Demenzkranke bekommen zur Behandlung häufig sogenannte Neuroleptika. US-Wissenschaftler haben nun die Daten von 75.000 verstorbenen Heimbewohnern mit Blick auf diese Mittel ausgewertet. Ein Ergebnis: Vor allem das Medikament Haldol bzw. Haloperidol führt bei vielen Patienten früher zum Tod.

Von Michael Engel | 06.03.2012
    Nicht immer ist es im Pflegeheim so entspannt wie hier. Vor allem in der Nacht. Demenziell erkrankte Menschen sind dann häufig sehr unruhig, laufen auf den Gängen umher, ein Horror für die Nachtwache:

    "Das ist natürlich in Pflegeheimen unerwünscht",

    sagt Prof. Klaus Hager – Chefarzt der Klinik für Geriatrie im Diakoniekrankenhaus Henriettenstift in Hannover.

    "Man will ja, dass sich der Patient ordentlich und ruhig verhält. Und um Ausbrüche zum Beispiel zu vermeiden, versucht man mit Neuroleptika das etwas zu verbessern, zu verhindern oder zurückzudrängen."

    Neuroleptika indes sind gefährlich. Amerikanische Wissenschaftler stellten nach der Analyse von 75.000 Krankenakten fest, dass die Medikamente das Sterberisiko stark erhöhen. Insbesondere Haloperidol fiel negativ auf. Im Vergleich zu Risperidon – einem milderen Neuroleptikum – war die Sterberate doppelt so hoch. Für den Geriater Professor Klaus Hager ist die Studie keine Überraschung:

    "Unter Experten ist bekannt, dass die ihre Nebenwirkungen haben, dass sie ihre kardiovaskulären Risiken haben. Das müsste eigentlich dem Psychiater, dem Neurologen und auch dem Geriater bekannt sein."

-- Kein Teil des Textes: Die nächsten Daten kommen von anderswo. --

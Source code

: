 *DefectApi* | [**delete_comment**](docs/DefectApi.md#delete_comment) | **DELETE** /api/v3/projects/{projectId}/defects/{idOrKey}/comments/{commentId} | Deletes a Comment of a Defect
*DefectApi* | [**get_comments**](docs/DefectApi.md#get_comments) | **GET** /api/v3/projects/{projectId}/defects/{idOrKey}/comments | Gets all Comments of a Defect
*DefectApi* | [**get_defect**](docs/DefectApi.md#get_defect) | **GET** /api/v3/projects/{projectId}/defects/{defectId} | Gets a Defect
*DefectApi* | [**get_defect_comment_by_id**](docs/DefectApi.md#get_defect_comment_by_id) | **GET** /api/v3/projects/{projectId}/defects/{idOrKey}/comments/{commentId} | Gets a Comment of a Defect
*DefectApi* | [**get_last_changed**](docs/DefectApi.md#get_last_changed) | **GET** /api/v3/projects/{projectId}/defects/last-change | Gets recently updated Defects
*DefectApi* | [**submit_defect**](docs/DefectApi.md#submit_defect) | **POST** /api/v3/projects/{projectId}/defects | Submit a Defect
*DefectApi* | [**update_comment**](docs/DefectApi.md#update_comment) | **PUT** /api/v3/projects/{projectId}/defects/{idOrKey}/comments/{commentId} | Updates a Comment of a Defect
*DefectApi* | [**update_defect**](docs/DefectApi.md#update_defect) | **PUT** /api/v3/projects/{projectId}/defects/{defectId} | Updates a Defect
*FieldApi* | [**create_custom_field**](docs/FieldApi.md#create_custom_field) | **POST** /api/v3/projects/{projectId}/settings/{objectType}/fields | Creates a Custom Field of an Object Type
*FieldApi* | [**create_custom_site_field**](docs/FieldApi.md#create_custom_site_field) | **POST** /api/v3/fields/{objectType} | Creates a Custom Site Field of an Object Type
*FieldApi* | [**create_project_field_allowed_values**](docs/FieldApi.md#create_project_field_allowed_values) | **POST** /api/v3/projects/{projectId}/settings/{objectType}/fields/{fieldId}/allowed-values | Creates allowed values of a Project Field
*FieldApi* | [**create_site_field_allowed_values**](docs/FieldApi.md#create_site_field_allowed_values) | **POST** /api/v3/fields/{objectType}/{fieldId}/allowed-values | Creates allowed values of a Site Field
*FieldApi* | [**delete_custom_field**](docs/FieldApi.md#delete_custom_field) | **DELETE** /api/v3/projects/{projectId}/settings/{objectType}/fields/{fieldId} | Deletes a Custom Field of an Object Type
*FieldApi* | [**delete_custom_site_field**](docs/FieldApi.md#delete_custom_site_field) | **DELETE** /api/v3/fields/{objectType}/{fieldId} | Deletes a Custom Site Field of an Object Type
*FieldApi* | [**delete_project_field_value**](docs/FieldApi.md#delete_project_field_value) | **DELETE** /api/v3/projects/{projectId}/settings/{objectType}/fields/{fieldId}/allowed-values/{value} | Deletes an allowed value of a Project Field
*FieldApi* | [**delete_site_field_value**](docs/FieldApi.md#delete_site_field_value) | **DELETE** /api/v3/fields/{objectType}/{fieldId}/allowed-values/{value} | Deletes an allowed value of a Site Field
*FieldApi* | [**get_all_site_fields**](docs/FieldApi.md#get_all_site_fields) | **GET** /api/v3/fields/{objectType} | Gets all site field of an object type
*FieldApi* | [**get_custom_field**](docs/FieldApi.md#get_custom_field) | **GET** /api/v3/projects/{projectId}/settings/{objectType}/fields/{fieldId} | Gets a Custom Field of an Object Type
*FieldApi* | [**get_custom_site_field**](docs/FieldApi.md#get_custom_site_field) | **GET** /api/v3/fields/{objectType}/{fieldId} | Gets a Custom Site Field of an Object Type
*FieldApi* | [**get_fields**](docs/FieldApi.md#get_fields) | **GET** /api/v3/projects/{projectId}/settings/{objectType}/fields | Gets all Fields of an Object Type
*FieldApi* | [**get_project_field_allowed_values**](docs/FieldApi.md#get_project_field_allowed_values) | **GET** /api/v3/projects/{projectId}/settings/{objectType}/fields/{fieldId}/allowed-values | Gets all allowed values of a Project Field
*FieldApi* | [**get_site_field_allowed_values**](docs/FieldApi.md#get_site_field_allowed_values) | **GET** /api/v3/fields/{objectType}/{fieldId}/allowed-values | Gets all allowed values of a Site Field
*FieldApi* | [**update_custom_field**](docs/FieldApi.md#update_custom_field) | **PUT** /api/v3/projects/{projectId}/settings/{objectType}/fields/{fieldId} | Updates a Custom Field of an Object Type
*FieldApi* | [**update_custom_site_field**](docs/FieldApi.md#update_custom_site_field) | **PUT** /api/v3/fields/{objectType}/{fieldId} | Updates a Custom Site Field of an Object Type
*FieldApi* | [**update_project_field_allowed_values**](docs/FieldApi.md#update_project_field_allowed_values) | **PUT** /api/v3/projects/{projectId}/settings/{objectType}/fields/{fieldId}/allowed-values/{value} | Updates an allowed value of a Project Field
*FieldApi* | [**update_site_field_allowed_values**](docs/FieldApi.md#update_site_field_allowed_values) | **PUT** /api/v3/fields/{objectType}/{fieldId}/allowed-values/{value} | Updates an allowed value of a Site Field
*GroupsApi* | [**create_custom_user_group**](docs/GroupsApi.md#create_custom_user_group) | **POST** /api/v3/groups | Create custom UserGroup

    Neuroleptika lösen vermehrt Schlaganfall und Herzversagen aus. Bei älteren und vorgeschwächten Patienten in Alten- und Pflegeheimen ist das eine ernst zu nehmende Gefahr. Doch nicht Psychiater oder Geriater verordnen die Tropfen, sondern Hausärzte, die ihre Patienten auch im Pflegeheim weiter betreuen und dem Wunsch der Heimleitung nach Ruhe nachkommen. Hier – so Professor Hager aus Hannover – sollten die Verantwortlichen umdenken:

    "Also je mehr sich ein Pflegeheim auf den Bewohner einstellt, desto weniger Neuroleptika muss gegeben werden. Man sagt als Faustformel: Wenn ein Pflegeheim sich darauf einstellt, kann man mindestens die Hälfte der Neuroleptika einsparen. Und dann natürlich auch die Hälfte der Nebenwirkungen. Und es gibt Pflegeheime – Spezialheime für Demenzpatienten – die haben ein Nachtcafe. Dort steht dann nachts ein bisschen was zu trinken und ein Kuchen. Dort können sie sich hinsetzen. Irgendwann werden sie dann doch müde, gehen in ihr Zimmer zurück und schlafen dann ein. Dann braucht man keine Neuroleptika, da reicht ein Stück Kuchen vielleicht."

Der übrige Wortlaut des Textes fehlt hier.